LLM System Development
The goal of this project was developing a chatbot which utilized a Large Language Model which
would replace an older chatbot system. The work on this project included analyzing and preparing
datasets for fine-tuing LLMs, fine-tuinging and evaluatign LLMs, prompt engineering, backend
development with FastAPI, continerization with Docker, setting up a vector database for
Retreival Augmented Generation, setting up a MongoDB for keeping historical context, and using
zero-shot classification transformers for evaluating the LLM output.
Chatbot Development
The goal of this project was developing a chatbot which would lessen the workload of human
agents doing the same job as the bot. The project included analyzing KPIs with Tableau and SQL,
analyzing textual data with Python, as well as fine-tuning Transformer Models.
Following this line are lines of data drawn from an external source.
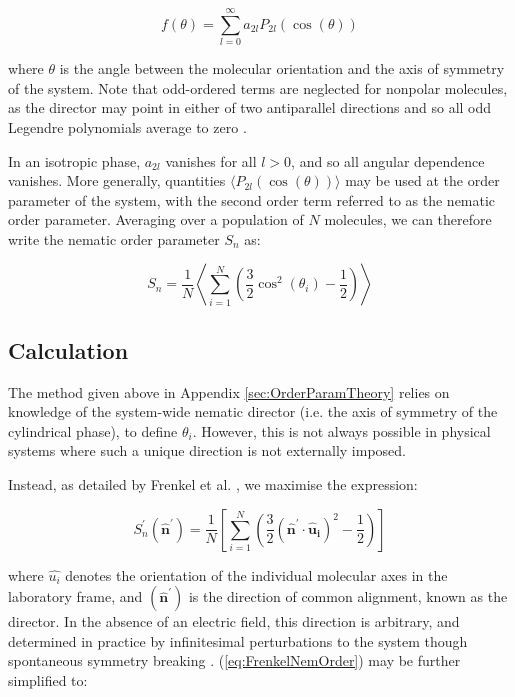 \documentclass[11pt, a4paper]{article} %
\begin{document}
\begin{appendices}
\begin{equation}
f(\theta) = \sum_{l=0}^{\infty} a_{2l} P_{2l}(\cos(\theta))
\end{equation}

where $\theta$ is the angle between the molecular orientation and the axis of symmetry of the system. Note that odd-ordered terms are neglected for nonpolar molecules, as the director may point in either of two antiparallel directions and so all odd Legendre polynomials average to zero \cite{Parsons1979}.

In an isotropic phase, $a_{2l}$ vanishes for all $l>0$, and so all angular dependence vanishes. More generally,  quantities $\langle P_{2l}(\cos(\theta)) \rangle$ may be used at the order parameter of the system, with the second order term referred to as the nematic order parameter. Averaging over a population of $N$ molecules, we can therefore write the nematic order parameter $S_{n}$ as:

\begin{equation}
S_{n} = \frac{1}{N} \left\langle \sum_{i=1}^{N} \left( \frac{3}{2} \cos^{2}(\theta_{i})-\frac{1}{2} \right) \right\rangle
\end{equation}

\subsection{Calculation}\label{sec:OrderParamCalc}
The method given above in Appendix \ref{sec:OrderParamTheory} relies on knowledge of the system-wide nematic director (i.e. the axis of symmetry of the cylindrical phase), to define $\theta_{i}$. However, this is not always possible in physical systems where such a unique direction is not externally imposed.

Instead, as detailed by Frenkel et al. \cite{Frenkel1985}, we maximise the expression:

\begin{equation} \label{eq:FrenkelNemOrder}
S^{\prime}_{n}(\boldsymbol{\hat{n}^{\prime}}) = \frac{1}{N} \left[ \sum_{i=1}^{N} \left( \frac{3}{2} (\boldsymbol{\hat{n}^{\prime}} \cdot \boldsymbol{\hat{u}_{i}})^{2}-\frac{1}{2} \right) \right]
\end{equation}

where $\hat{u_{i}}$ denotes the orientation of the individual molecular axes in the laboratory frame, and $(\boldsymbol{\hat{n}^{\prime}})$ is the direction of common alignment, known as the director. In the absence of an electric field, this direction is arbitrary, and determined in practice by infinitesimal perturbations to the system though spontaneous symmetry breaking \cite{Forster2018}. (\ref{eq:FrenkelNemOrder}) may be further simplified to:


\end{appendices}
\end{document}

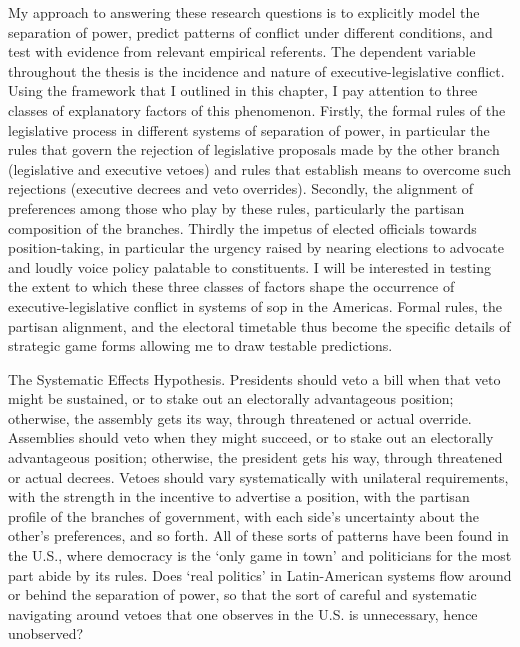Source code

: My approach to answering these research questions is to explicitly model the separation of power, predict patterns of conflict under different conditions, and test with evidence from relevant empirical referents.  The dependent variable throughout the thesis is the incidence and nature of executive-legislative conflict.  Using the framework that I outlined in this chapter, I pay attention to three classes of explanatory factors of this phenomenon.  Firstly, the formal rules of the legislative process in different systems of separation of power, in particular the rules that govern the rejection of legislative proposals made by the other branch (legislative and executive vetoes) and rules that establish means to overcome such rejections (executive decrees and veto overrides).  Secondly, the alignment of preferences among those who play by these rules, particularly the partisan composition of the branches.  Thirdly the impetus of elected officials towards position-taking, in particular the urgency raised by nearing elections to advocate and loudly voice policy palatable to constituents.  I will be interested in testing the extent to which these three classes of factors shape the occurrence of executive-legislative conflict in systems of sop in the Americas.  Formal rules, the partisan alignment, and the electoral timetable thus become the specific details of strategic game forms allowing me to draw testable predictions.  

The Systematic Effects Hypothesis.  Presidents should veto a bill when that veto might be sustained, or to stake out an electorally advantageous position; otherwise, the assembly gets its way, through threatened or actual override.  Assemblies should veto when they might succeed, or to stake out an electorally advantageous position; otherwise, the president gets his way, through threatened or actual decrees.  Vetoes should vary systematically with unilateral requirements, with the strength in the incentive to advertise a position, with the partisan profile of the branches of government, with each side's uncertainty about the other's preferences, and so forth.  All of these sorts of patterns have been found in the U.S., where democracy is the ‘only game in town' \citep{przeworski.1991} and politicians for the most part abide by its rules.  Does ‘real politics' in Latin-American systems flow around or behind the separation of power, so that the sort of careful and systematic navigating around vetoes that one observes in the U.S. is unnecessary, hence unobserved?  

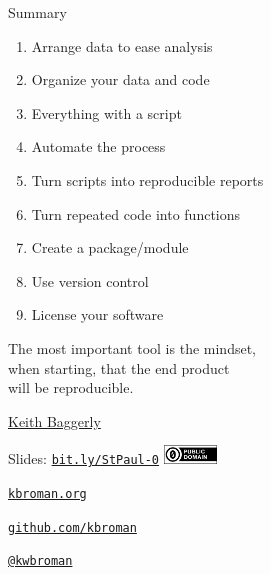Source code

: \documentclass[12pt,t]{beamer}
\begin{document}
\begin{frame}[c]{Summary}

\small
    \begin{enumerate}
    \item Arrange data to ease analysis
    \item Organize your data and code
    \item Everything with a script
    \item Automate the process
    \item Turn scripts into reproducible reports
    \item Turn repeated code into functions
    \item Create a package/module
    \item Use version control
    \item License your software
    \end{enumerate}

\end{frame}



\begin{frame}[c]{}

\begin{center}
\large
The most important tool is the {\hilit mindset},\\
when starting, that the end product \\
will be reproducible.
\end{center}

\hfill
{\lolit
{\textendash} \href{http://odin.mdacc.tmc.edu/~kabaggerly/}{Keith Baggerly}
}

\end{frame}



\begin{frame}[c]{}

\Large

Slides: \href{http://bit.ly/StPaul-0}{\tt bit.ly/StPaul-0} \quad
\includegraphics[height=5mm]{Figs/cc-zero.png}

\vspace{10mm}

\href{http://kbroman.org}{\tt \lolit kbroman.org}

\vspace{10mm}

\href{https://github.com/kbroman}{\tt \lolit github.com/kbroman}

\vspace{10mm}

\href{https://twitter.com/kwbroman}{\tt \lolit @kwbroman}


\end{frame}
\end{document}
Time Series Anomaly Detection
The goal of this project was to develop a model for detecting anomalies in time series data,
which would be used in a monitoring system. The project included analyzing and visualizing data
with Pandas, Statsmodel and Seaborn, and building ML Models for anomaly detection using
Scikit-learn.
Detecting Malware in Android Applications using XGBoost
Paper available here
The omnipresence of Android devices and the amount of sensitive information kept in them makes
detecting malware in Android applications crucial. In this paper, the efficacy of using machine
learning models for the purpose of malware detection in Android applications was examined, and
several XGBoost models were developed and compared - each with a distinct feature set. We used
the f1 score, precision, recall, confusion matrices, and precision-recall curves to compare the
models. Accuracy was not considered since we needed a balanced dataset. One of the models we
developed, which used all the available features in the dataset, had encouraging results with
high precision and recall.
DistilBERT and RoBERTa Models for Identification of Fake News
Paper available here
The goal of this project was to fine-tune two transformer models, namely DistilBERT and RoBERTa,
and compare their effectiveness in fake news detection. Both models were trained on a labelled
dataset of news articles and evaluated on two datasets, comparing their performance in terms of
accuracy, precision, recall and F1-score. The results of the experiments showed that both models
perform well, with RoBERTa achieving slightly better results overall. This project resulted in a
paper that was published at the MIPRO Convention in Croatia.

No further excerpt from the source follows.